Pascal Dusapin (1955)

Quad (1996)

In memoriam Gilles Deleuze, pour violon et quinze instrumentistes

  • Informations générales
    • Date de composition : 1996
    • Durée : 19 minutes
    • Éditeur : Salabert, Paris
    • Commande: Ensemble intercontemporain
Effectif détaillé
  • soliste : violon
  • 2 flûte (aussi 1 flûte piccolo), hautbois, 2 clarinette (aussi 1 clarinette basse), basson, cor, trompette, 2 trombone, percussionniste, 2 violoncelle, 2 contrebasse

Information sur la création

  • 12 March 1997, France, Paris, Théâtre du Châtelet, par Hae Sun Kang : violon, Ensemble intercontemporain, direction : Markus Stenz.

Note de programme

Avec Quad, Pascal Dusapin poursuit son exploration de la forme concertante, cette œuvre en création ayant été directement suivie par l'écriture d'un concerto pour violoncelle, et succédant à Watt, pour trombone (1994), ou encore à Aria pour clarinette (1991). Mais l'œuvre de Dusapin n'aime pas le point final. Elle offre plutôt l'espace de virgules ou la respiration d'une page que l'on tourne, le compositeur citant Jasper Jones en marge de la première page de sa partition : « Faire quelque chose, puis faire quelque chose d'autre »…

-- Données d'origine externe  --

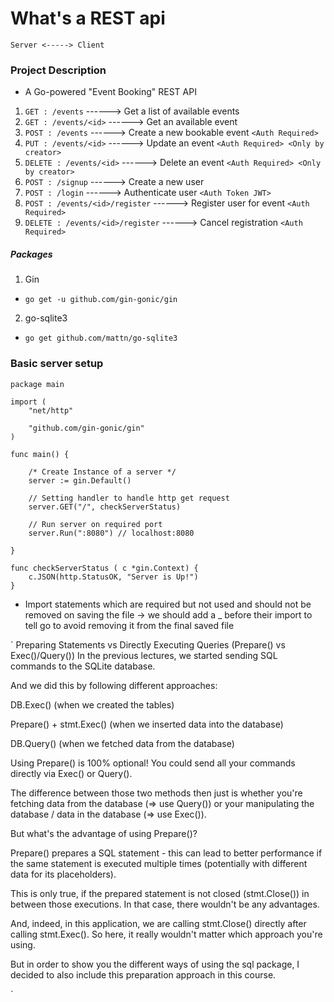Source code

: # What's a REST api

` Server <-----> Client `

### Project Description

- A Go-powered "Event Booking" REST API

1. `GET : /events`                  ------> Get a list of available events
2. `GET : /events/<id>`             ------> Get an available event
3. `POST : /events`                 ------> Create a new bookable event    `<Auth Required>`
4. `PUT : /events/<id>`             ------> Update an event                `<Auth Required> <Only by creator>`
5. `DELETE : /events/<id>`          ------> Delete an event                `<Auth Required> <Only by creator>`
6. `POST : /signup`                 ------> Create a new user
7. `POST : /login`                  ------> Authenticate user             `<Auth Token JWT>`
8. `POST : /events/<id>/register`   ------> Register user for event       `<Auth Required>`
9. `DELETE : /events/<id>/register` ------> Cancel registration           `<Auth Required>`

##### Packages

1. Gin
- `go get -u github.com/gin-gonic/gin`
2. go-sqlite3
- `go get github.com/mattn/go-sqlite3`

### Basic server setup

```
package main

import (
	"net/http"

	"github.com/gin-gonic/gin"
)

func main() {

	/* Create Instance of a server */
	server := gin.Default()

	// Setting handler to handle http get request
	server.GET("/", checkServerStatus)

	// Run server on required port 
	server.Run(":8080") // localhost:8080

}

func checkServerStatus ( c *gin.Context) {
	c.JSON(http.StatusOK, "Server is Up!")
}
```

* Import statements which are required but not used and should not be removed on saving the file -> we should add a _ before their import to tell go to avoid removing it from the final saved file

`
Preparing Statements vs Directly Executing Queries (Prepare() vs Exec()/Query())
In the previous lectures, we started sending SQL commands to the SQLite database.

And we did this by following different approaches:

DB.Exec() (when we created the tables)

Prepare() + stmt.Exec() (when we inserted data into the database)

DB.Query() (when we fetched data from the database)

Using Prepare() is 100% optional! You could send all your commands directly via Exec() or Query().

The difference between those two methods then just is whether you're fetching data from the database (=> use Query()) or your manipulating the database / data in the database (=> use Exec()).

But what's the advantage of using Prepare()?

Prepare() prepares a SQL statement - this can lead to better performance if the same statement is executed multiple times (potentially with different data for its placeholders).

This is only true, if the prepared statement is not closed (stmt.Close()) in between those executions. In that case, there wouldn't be any advantages.

And, indeed, in this application, we are calling stmt.Close() directly after calling stmt.Exec(). So here, it really wouldn't matter which approach you're using.

But in order to show you the different ways of using the sql package, I decided to also include this preparation approach in this course.

`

Concert, et non concerto, Quad ne veut rien emprunter à l'esprit dialectique de la forme romantique. L'orchestration, hybride, met en miroir le violon solo et quinze instruments (bois, cuivres, percussion, et cordes graves). Dusapin joue cependant explicitement sur des fonctions classiques, inscrivant notamment à l'issue de l'œuvre une cadence suivie d'une coda concluant l'œuvre. Au-delà du canevas classique de la structure superficielle de Quad, tout se joue à un autre niveau. Et là peut-être s'inscrit la double référence mise en exergue par Dusapin.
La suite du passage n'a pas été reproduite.